On the spectral theory of groups of affine transformations of compact nilmanifolds

TL;DR

This paper characterizes when subgroups of affine transformations on compact nilmanifolds have spectral gaps, linking spectral properties to invariant subtori and using decay of matrix coefficients to relate spectral gaps with strong ergodicity.

Contribution

It provides a complete characterization of spectral gaps for subgroup actions on nilmanifolds, connecting spectral theory, ergodic properties, and the structure of invariant subtori.

Findings

Spectral gap exists iff no proper invariant subtorus with abelian quotient.
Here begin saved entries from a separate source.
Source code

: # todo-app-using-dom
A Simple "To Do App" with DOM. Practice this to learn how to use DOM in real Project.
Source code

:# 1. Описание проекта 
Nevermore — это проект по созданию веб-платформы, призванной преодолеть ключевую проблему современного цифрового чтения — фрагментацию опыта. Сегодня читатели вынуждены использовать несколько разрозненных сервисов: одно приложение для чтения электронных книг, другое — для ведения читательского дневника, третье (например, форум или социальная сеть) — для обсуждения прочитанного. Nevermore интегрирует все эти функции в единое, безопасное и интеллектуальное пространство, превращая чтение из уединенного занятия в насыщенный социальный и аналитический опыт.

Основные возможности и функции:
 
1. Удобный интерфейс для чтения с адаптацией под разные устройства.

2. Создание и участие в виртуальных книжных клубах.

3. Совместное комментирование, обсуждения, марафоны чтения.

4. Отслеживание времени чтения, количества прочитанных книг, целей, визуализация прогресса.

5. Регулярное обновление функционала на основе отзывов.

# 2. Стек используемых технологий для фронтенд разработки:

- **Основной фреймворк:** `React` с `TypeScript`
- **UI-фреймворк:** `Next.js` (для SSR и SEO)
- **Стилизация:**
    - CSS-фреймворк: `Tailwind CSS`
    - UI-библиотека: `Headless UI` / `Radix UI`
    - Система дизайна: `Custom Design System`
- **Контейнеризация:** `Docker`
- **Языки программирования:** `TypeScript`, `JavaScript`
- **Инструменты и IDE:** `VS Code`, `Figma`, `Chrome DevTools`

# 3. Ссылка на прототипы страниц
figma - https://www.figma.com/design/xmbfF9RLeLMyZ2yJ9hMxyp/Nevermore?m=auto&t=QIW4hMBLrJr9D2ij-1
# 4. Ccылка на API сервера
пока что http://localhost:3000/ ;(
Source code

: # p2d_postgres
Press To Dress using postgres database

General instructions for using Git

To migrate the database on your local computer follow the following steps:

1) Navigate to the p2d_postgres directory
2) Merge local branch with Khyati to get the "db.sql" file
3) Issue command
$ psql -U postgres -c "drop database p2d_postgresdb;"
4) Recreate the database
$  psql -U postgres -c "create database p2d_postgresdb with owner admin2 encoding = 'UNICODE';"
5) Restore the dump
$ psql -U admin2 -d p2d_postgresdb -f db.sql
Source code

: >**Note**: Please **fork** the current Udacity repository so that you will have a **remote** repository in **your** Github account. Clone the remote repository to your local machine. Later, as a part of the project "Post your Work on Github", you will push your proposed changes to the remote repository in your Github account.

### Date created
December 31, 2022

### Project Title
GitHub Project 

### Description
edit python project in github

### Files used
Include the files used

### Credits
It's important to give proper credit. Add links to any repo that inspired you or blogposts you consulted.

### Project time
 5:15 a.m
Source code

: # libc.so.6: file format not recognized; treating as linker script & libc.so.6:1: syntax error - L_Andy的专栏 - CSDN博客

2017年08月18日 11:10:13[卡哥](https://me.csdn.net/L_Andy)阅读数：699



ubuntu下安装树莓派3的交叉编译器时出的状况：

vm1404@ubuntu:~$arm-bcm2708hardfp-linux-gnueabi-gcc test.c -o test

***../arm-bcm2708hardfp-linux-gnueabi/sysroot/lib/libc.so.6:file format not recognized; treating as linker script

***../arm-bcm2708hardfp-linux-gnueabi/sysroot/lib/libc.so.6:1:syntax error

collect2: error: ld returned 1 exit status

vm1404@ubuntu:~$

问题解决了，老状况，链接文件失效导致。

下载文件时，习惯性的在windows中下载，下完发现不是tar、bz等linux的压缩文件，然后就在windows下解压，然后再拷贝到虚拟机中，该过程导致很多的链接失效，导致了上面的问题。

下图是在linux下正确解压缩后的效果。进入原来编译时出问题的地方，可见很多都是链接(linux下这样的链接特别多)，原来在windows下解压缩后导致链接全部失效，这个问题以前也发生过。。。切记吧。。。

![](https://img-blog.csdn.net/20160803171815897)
Spectral gap is equivalent to strong ergodicity of the action.

Ergodicity and strong mixing are characterized by actions on the maximal torus.

Abstract

Let $N$ be a connected and simply connected nilpotent Lie group, $\Lambda$ a lattice in $N$, and $X=N/\Lambda$ the corresponding nilmanifold. Let $Aff(X)$ be the group of affine transformations of $X$. We characterize the countable subgroups $H$ of $Aff(X)$ for which the action of $H$ on $X$ has a spectral gap, that is, such that the associated unitary representation $U$ of $H$ on the space of functions from $L^2(X)$ with zero mean does not weakly contain the trivial representation. Denote by $T$ the maximal torus factor associated to $X$. We show that the action of $H$ on $X$ has a spectral gap if and only if there exists no proper $H$-invariant subtorus $S$ of $T$ such that the projection of $H$ on $Aut (T/S)$ has an abelian subgroup of finite index. We first establish the result in the case where $X$ is a torus. In the case of a general nilmanifold, we study the asymptotic behaviour of matrix coefficients of $U$ using decay properties of metaplectic representations of symplectic groups. The result shows that the existence of a spectral gap for subgroups of $Aff(X)$ is equivalent to strong ergodicity in the sense of K.Schmidt. Moreover, we show that the action of $H$ on $X$ is ergodic (or strongly mixing) if and only if the corresponding action of $H$ on $T$ is ergodic (or strongly mixing).